A weak shilling means an increase in the cost of goods as importers and manufacturers move to pass the higher import bill to consumers, for both raw material and finished goods, since Kenya remains a net importer.
This adds up to production and transport costs which local players say have added to the cost of doing business, with consumers having to pay the price.
“There are limits to the extent to which manufacturers can bear such costs,” Kenya Association of Manufacturers said.
Prices of commodities such as cooking oil, wheat flour, cement, soap, cosmetics imported furniture and machinery are expected to remain high, or increase.
Inflation is predicted to rise above the 9.2 per cent it hit last month, a sharp increase from 8.5 per cent in August.
The Kenya National Bureau of Statistics (KNBS) has attributed the high cost of living to a sharp increase in the cost of food, fuel and cooking oil over the past 12 months.

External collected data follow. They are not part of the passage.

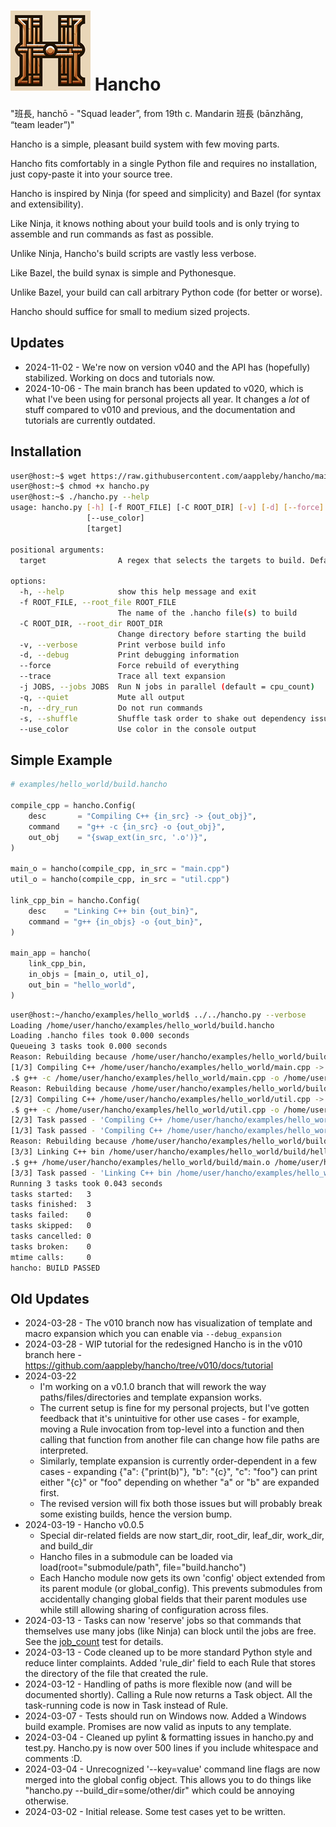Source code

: # ![Logo](assets/hancho_small.png) Hancho

"班長, hanchō - "Squad leader”, from 19th c. Mandarin 班長 (bānzhǎng, “team leader”)"

Hancho is a simple, pleasant build system with few moving parts.

Hancho fits comfortably in a single Python file and requires no installation, just copy-paste it into your source tree.

Hancho is inspired by Ninja (for speed and simplicity) and Bazel (for syntax and extensibility).

Like Ninja, it knows nothing about your build tools and is only trying to assemble and run commands as fast as possible.

Unlike Ninja, Hancho's build scripts are vastly less verbose.

Like Bazel, the build synax is simple and Pythonesque.

Unlike Bazel, your build can call arbitrary Python code (for better or worse).

Hancho should suffice for small to medium sized projects.

## Updates
 - 2024-11-02 - We're now on version v040 and the API has (hopefully) stabilized. Working on docs and tutorials now.
 - 2024-10-06 - The main branch has been updated to v020, which is what I've been using for personal projects all year. It changes a _lot_ of stuff compared to v010 and previous, and the documentation and tutorials are currently outdated.

## Installation

``` bash
user@host:~$ wget https://raw.githubusercontent.com/aappleby/hancho/main/hancho.py
user@host:~$ chmod +x hancho.py
user@host:~$ ./hancho.py --help
usage: hancho.py [-h] [-f ROOT_FILE] [-C ROOT_DIR] [-v] [-d] [--force] [--trace] [-j JOBS] [-q] [-n] [-s]
                 [--use_color]
                 [target]

positional arguments:
  target                A regex that selects the targets to build. Defaults to all targets.

options:
  -h, --help            show this help message and exit
  -f ROOT_FILE, --root_file ROOT_FILE
                        The name of the .hancho file(s) to build
  -C ROOT_DIR, --root_dir ROOT_DIR
                        Change directory before starting the build
  -v, --verbose         Print verbose build info
  -d, --debug           Print debugging information
  --force               Force rebuild of everything
  --trace               Trace all text expansion
  -j JOBS, --jobs JOBS  Run N jobs in parallel (default = cpu_count)
  -q, --quiet           Mute all output
  -n, --dry_run         Do not run commands
  -s, --shuffle         Shuffle task order to shake out dependency issues
  --use_color           Use color in the console output
```

## Simple Example

```python
# examples/hello_world/build.hancho

compile_cpp = hancho.Config(
    desc       = "Compiling C++ {in_src} -> {out_obj}",
    command    = "g++ -c {in_src} -o {out_obj}",
    out_obj    = "{swap_ext(in_src, '.o')}",
)

main_o = hancho(compile_cpp, in_src = "main.cpp")
util_o = hancho(compile_cpp, in_src = "util.cpp")

link_cpp_bin = hancho.Config(
    desc    = "Linking C++ bin {out_bin}",
    command = "g++ {in_objs} -o {out_bin}",
)

main_app = hancho(
    link_cpp_bin,
    in_objs = [main_o, util_o],
    out_bin = "hello_world",
)
```

```sh
user@host:~/hancho/examples/hello_world$ ../../hancho.py --verbose
Loading /home/user/hancho/examples/hello_world/build.hancho
Loading .hancho files took 0.000 seconds
Queueing 3 tasks took 0.000 seconds
Reason: Rebuilding because /home/user/hancho/examples/hello_world/build/main.o is missing
[1/3] Compiling C++ /home/user/hancho/examples/hello_world/main.cpp -> /home/user/hancho/examples/hello_world/build/main.o
.$ g++ -c /home/user/hancho/examples/hello_world/main.cpp -o /home/user/hancho/examples/hello_world/build/main.o
Reason: Rebuilding because /home/user/hancho/examples/hello_world/build/util.o is missing
[2/3] Compiling C++ /home/user/hancho/examples/hello_world/util.cpp -> /home/user/hancho/examples/hello_world/build/util.o
.$ g++ -c /home/user/hancho/examples/hello_world/util.cpp -o /home/user/hancho/examples/hello_world/build/util.o
[2/3] Task passed - 'Compiling C++ /home/user/hancho/examples/hello_world/util.cpp -> /home/user/hancho/examples/hello_world/build/util.o'
[1/3] Task passed - 'Compiling C++ /home/user/hancho/examples/hello_world/main.cpp -> /home/user/hancho/examples/hello_world/build/main.o'
Reason: Rebuilding because /home/user/hancho/examples/hello_world/build/hello_world is missing
[3/3] Linking C++ bin /home/user/hancho/examples/hello_world/build/hello_world
.$ g++ /home/user/hancho/examples/hello_world/build/main.o /home/user/hancho/examples/hello_world/build/util.o -o /home/user/hancho/examples/hello_world/build/hello_world
[3/3] Task passed - 'Linking C++ bin /home/user/hancho/examples/hello_world/build/hello_world'
Running 3 tasks took 0.043 seconds
tasks started:   3
tasks finished:  3
tasks failed:    0
tasks skipped:   0
tasks cancelled: 0
tasks broken:    0
mtime calls:     0
hancho: BUILD PASSED
```

## Old Updates
 - 2024-03-28 - The v010 branch now has visualization of template and macro expansion which you can enable via ```--debug_expansion```
 - 2024-03-28 - WIP tutorial for the redesigned Hancho is in the v010 branch here - https://github.com/aappleby/hancho/tree/v010/docs/tutorial
 - 2024-03-22
   - I'm working on a v0.1.0 branch that will rework the way paths/files/directories and template expansion works.
   - The current setup is fine for my personal projects, but I've gotten feedback that it's unintuitive for other use cases - for example, moving a Rule invocation from top-level into a function and then calling that function from another file can change how file paths are interpreted.
   - Similarly, template expansion is currently order-dependent in a few cases - expanding {"a": {"print(b)"}, "b": "{c}", "c": "foo"} can print either "{c}" or "foo" depending on whether "a" or "b" are expanded first.
   - The revised version will fix both those issues but will probably break some existing builds, hence the version bump.
 - 2024-03-19 - Hancho v0.0.5
   - Special dir-related fields are now start_dir, root_dir, leaf_dir, work_dir, and build_dir
   - Hancho files in a submodule can be loaded via load(root="submodule/path", file="build.hancho")
   - Each Hancho module now gets its own 'config' object extended from its parent module (or global_config). This prevents submodules from accidentally changing global fields that their parent modules use while still allowing sharing of configuration across files.
 - 2024-03-13 - Tasks can now 'reserve' jobs so that commands that themselves use many jobs (like Ninja) can block until the jobs are free. See the [job_count](tests/job_count.hancho) test for details.
 - 2024-03-13 - Code cleaned up to be more standard Python style and reduce linter complaints. Added 'rule_dir' field to each Rule that stores the directory of the file that created the rule.
 - 2024-03-12 - Handling of paths is more flexible now (and will be documented shortly). Calling a Rule now returns a Task object. All the task-running code is now in Task instead of Rule.
 - 2024-03-07 - Tests should run on Windows now. Added a Windows build example. Promises are now valid as inputs to any template.
 - 2024-03-04 - Cleaned up pylint & formatting issues in hancho.py and test.py. Hancho.py is now over 500 lines if you include whitespace and comments :D.
 - 2024-03-04 - Unrecognized '--key=value' command line flags are now merged into the global config object. This allows you to do things like "hancho.py --build_dir=some/other/dir" which could be annoying otherwise.
 - 2024-03-02 - Initial release. Some test cases yet to be written.

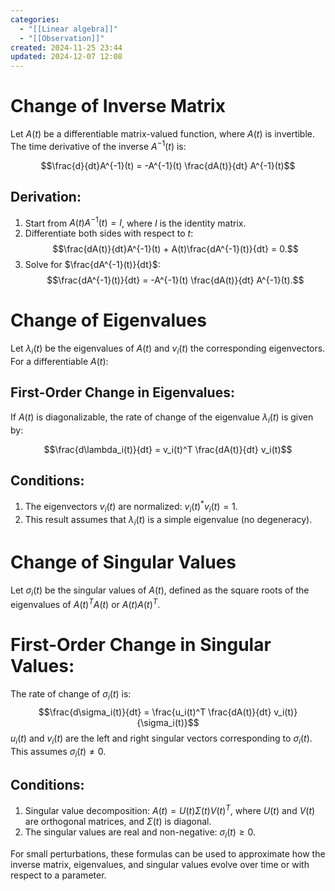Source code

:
 ```yaml
---
categories:
  - "[[Linear algebra]]"
  - "[[Observation]]"
created: 2024-11-25 23:44
updated: 2024-12-07 12:08
---
```

# Change of Inverse Matrix

Let $A(t)$ be a differentiable matrix-valued function, where $A(t)$ is invertible. The time derivative of the inverse $A^{-1}(t)$ is:

$$\frac{d}{dt}A^{-1}(t) = -A^{-1}(t) \frac{dA(t)}{dt} A^{-1}(t)$$

## Derivation:
1. Start from $A(t)A^{-1}(t) = I$, where $I$ is the identity matrix.
2. Differentiate both sides with respect to $t$: $$\frac{dA(t)}{dt}A^{-1}(t) + A(t)\frac{dA^{-1}(t)}{dt} = 0.$$
3. Solve for $\frac{dA^{-1}(t)}{dt}$: $$\frac{dA^{-1}(t)}{dt} = -A^{-1}(t) \frac{dA(t)}{dt} A^{-1}(t).$$

# Change of Eigenvalues

Let $\lambda_i(t)$ be the eigenvalues of $A(t)$ and $v_i(t)$ the corresponding eigenvectors. For a differentiable $A(t)$:

## First-Order Change in Eigenvalues:
If $A(t)$ is diagonalizable, the rate of change of the eigenvalue $\lambda_i(t)$ is given by:

$$\frac{d\lambda_i(t)}{dt} = v_i(t)^T \frac{dA(t)}{dt} v_i(t)$$

## Conditions:

1. The eigenvectors $v_i(t)$ are normalized: $v_i(t)^* v_i(t) = 1$.
2. This result assumes that $\lambda_i(t)$ is a simple eigenvalue (no degeneracy).

# Change of Singular Values

Let $\sigma_i(t)$ be the singular values of $A(t)$, defined as the square roots of the eigenvalues of $A(t)^T A(t)$ or $A(t)A(t)^T$.

# First-Order Change in Singular Values:

The rate of change of $\sigma_i(t)$ is:
$$\frac{d\sigma_i(t)}{dt} = \frac{u_i(t)^T \frac{dA(t)}{dt} v_i(t)}{\sigma_i(t)}$$
$u_i(t)$ and $v_i(t)$ are the left and right singular vectors corresponding to $\sigma_i(t)$.
This assumes $\sigma_i(t) \neq 0$.

## Conditions:
1. Singular value decomposition: $A(t) = U(t)\Sigma(t)V(t)^T$, where $U(t)$ and $V(t)$ are orthogonal matrices, and $\Sigma(t)$ is diagonal.
2. The singular values are real and non-negative: $\sigma_i(t) \geq 0$.

For small perturbations, these formulas can be used to approximate how the inverse matrix, eigenvalues, and singular values evolve over time or with respect to a parameter.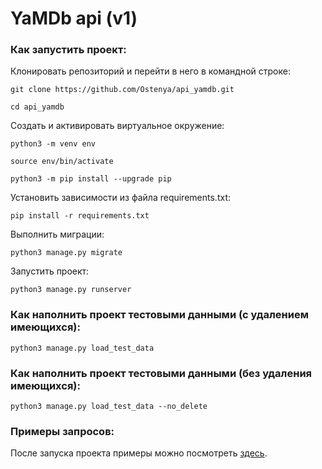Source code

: # YaMDb api (v1)


### Как запустить проект:

Клонировать репозиторий и перейти в него в командной строке:

```
git clone https://github.com/Ostenya/api_yamdb.git
```

```
cd api_yamdb
```

Cоздать и активировать виртуальное окружение:

```
python3 -m venv env
```

```
source env/bin/activate
```

```
python3 -m pip install --upgrade pip
```

Установить зависимости из файла requirements.txt:

```
pip install -r requirements.txt
```

Выполнить миграции:

```
python3 manage.py migrate
```

Запустить проект:

```
python3 manage.py runserver
```

### Как наполнить проект тестовыми данными (с удалением имеющихся):
```
python3 manage.py load_test_data
```
### Как наполнить проект тестовыми данными (без удаления имеющихся):
```
python3 manage.py load_test_data --no_delete
```



### Примеры запросов:
После запуска проекта примеры можно посмотреть [здесь](http://127.0.0.1:8000/redoc/).
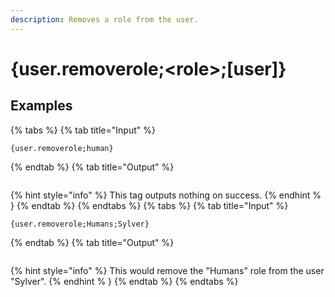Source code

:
 ```yaml
---
description: Removes a role from the user.
---
```

# {user.removerole;&lt;role>;[user]}
## Examples
{% tabs %}
{% tab title="Input" %}
```text
{user.removerole;human}
```
{% endtab %}
{% tab title="Output" %}
```text

```
{% hint style="info" %}
This tag outputs nothing on success.
{% endhint % }
{% endtab %}
{% endtabs %}
{% tabs %}
{% tab title="Input" %}
```text
{user.removerole;Humans;Sylver}
```
{% endtab %}
{% tab title="Output" %}
```text

```
{% hint style="info" %}
This would remove the "Humans" role from the user "Sylver".
{% endhint % }
{% endtab %}
{% endtabs %}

The last time the country witnessed this kind of inflation was in June 2017 when it hit 9.21 per cent.
On September 29, CBK’s Monetary Policy Committee noted the sustained inflationary pressures, the elevated global risks and their potential impact on the domestic economy.
It concluded that there was need for tightening of the monetary policy in order to further anchor inflation expectations.
MPC decided to raise the Central Bank Rate (CBR) from 7.50 per cent to 8.25 percent.
Experts however expect the shilling to stabilise as the tourism busy month of December approaches, pointing towards higher foreign currency inflows.
“With energy costs at record highs in Europe, the government must work with the private sector to package affordable holidays for those affected by cold weather,” Thakar said.